Dearborn protesters join a nationwide movement dismantling symbols of racism that exist in their communities.
DEARBORN, MI — Along Michigan Avenue where a statue of Dearborn’s former segregationist mayor Orville Hubbard once stood, hundreds of protesters now march to declare that “Black lives matter.”
Statues of figures with racist histories are coming down all across America as protesters demand an end to systemic racism.
Dearborn protester Karrie Glowacki, 43, was aware of Hubbard’s racist past long before the current uprisings in the wake of the death of George Floyd at the hands of Minneapolis police.
“My grandfather was a Dearborn police officer,” Glowacki told The ‘Gander. “I thought [the statue was] a disgrace to the city. [I was] very pleased when it was removed.”
She’s among the voices continuing to call for an end to systemic racism and discrimation throughout Michigan.
Locals familiar with Hubbard’s past say even though his statue was removed, it’s important to remember his place in history.
“Orville Hubbard is obviously a part of Dearborn history and shouldn’t just be forgotten,” David L. Good, author of “Orvie: The Dictator of Dearborn,” told the Yemeni American News. “People need a reminder that he was a part of the history and continue to come to terms with that.”
The Story of Orville Hubbard
Orville Hubbard served as mayor of Dearborn for nearly 40 years. Born in Union City, MI in 1903, he was elected to his first of 15 mayoral terms when he was just 39 years old.

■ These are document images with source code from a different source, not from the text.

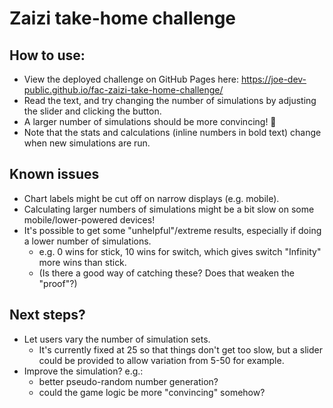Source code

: # Zaizi take-home challenge

## How to use:

- View the deployed challenge on GitHub Pages here: https://joe-dev-public.github.io/fac-zaizi-take-home-challenge/
- Read the text, and try changing the number of simulations by adjusting the slider and clicking the button.
- A larger number of simulations should be more convincing! 🙂
- Note that the stats and calculations (inline numbers in bold text) change when new simulations are run.

## Known issues

- Chart labels might be cut off on narrow displays (e.g. mobile).
- Calculating larger numbers of simulations might be a bit slow on some mobile/lower-powered devices!
- It's possible to get some "unhelpful"/extreme results, especially if doing a lower number of simulations.
  - e.g. 0 wins for stick, 10 wins for switch, which gives switch "Infinity" more wins than stick.
  - (Is there a good way of catching these? Does that weaken the "proof"?)

## Next steps?

- Let users vary the number of simulation sets.
  - It's currently fixed at 25 so that things don't get too slow, but a slider could be provided to allow variation from 5-50 for example.
- Improve the simulation? e.g.:
  - better pseudo-random number generation?
  - could the game logic be more "convincing" somehow?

History tells of a man who referred to proposed low-income housing projects as “Black slums.” While the mayor never said he believed in white superiority, he made it clear that segregation was his preferred method of handling an influx of Southern Black people migrating into the region. His popular “Keep Dearborn Clean” campaign was a dog whistle to “keep Dearborn white,” according to Michigan State University archival records.
The city erected a statue in the late mayor’s honor in 1989, almost a decade after he died from a stroke. The likeness could be seen by passing motorists on Michigan Avenue until its controversial relocation in 2015.
The City of Dearborn, claiming ownership of the statue at the time, relocated it to the Dearborn Historical Museum after residents called for its removal from the busy street.
Now the City of Dearborn says they do not own the statue and that it has released the monument to Hubbard’s surviving family, who say it will stand at his gravesite in Union City.
Not Just Dearborn
Similar statue removal efforts are underway across the state and country. In downtown Detroit, a bust of Christopher Columbus was removed from an outdoor installation.
“When I looked at some of the violence around the country, and in particular you got people with arms gathering around a Columbus statue in Philadelphia arguing with people. I thought we don’t need this,” Detroit Mayor Mike Duggan said. “We should have a conversation as a community as to what is an appropriate place for such a statue.”
Michiganders say they are dedicated to making change at home.
“It is my honor to march,” Glowacki said. “Things have to change.”